# EXERCISE INSTRUCTIONS
Show all lines below holding the string "includes".
- - -
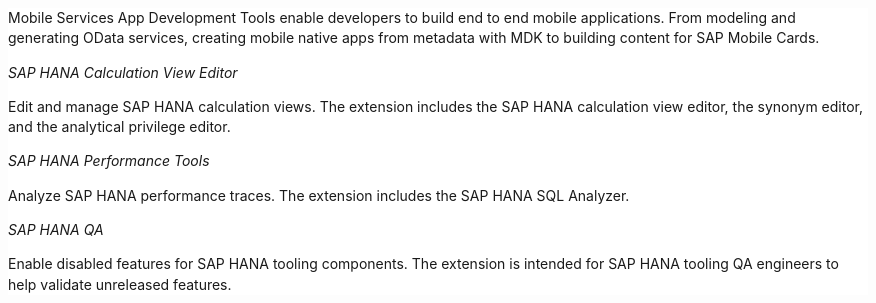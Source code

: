 

</td>
<td valign="top">

Mobile Services App Development Tools enable developers to build end to end mobile applications. From modeling and generating OData services, creating mobile native apps from metadata with MDK to building content for SAP Mobile Cards.



</td>
</tr>
<tr>
<td valign="top">

 *SAP HANA Calculation View Editor* 



</td>
<td valign="top">

Edit and manage SAP HANA calculation views. The extension includes the SAP HANA calculation view editor, the synonym editor, and the analytical privilege editor.



</td>
</tr>
<tr>
<td valign="top">

 *SAP HANA Performance Tools* 



</td>
<td valign="top">

Analyze SAP HANA performance traces. The extension includes the SAP HANA SQL Analyzer.



</td>
</tr>
<tr>
<td valign="top">

 *SAP HANA QA* 



</td>
<td valign="top">

Enable disabled features for SAP HANA tooling components. The extension is intended for SAP HANA tooling QA engineers to help validate unreleased features.



</td>
</tr>
<tr>
<td valign="top">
- - -
# COMPLETED TASK
Edit and manage SAP HANA calculation views. The extension includes the SAP HANA calculation view editor, the synonym editor, and the analytical privilege editor.
Analyze SAP HANA performance traces. The extension includes the SAP HANA SQL Analyzer.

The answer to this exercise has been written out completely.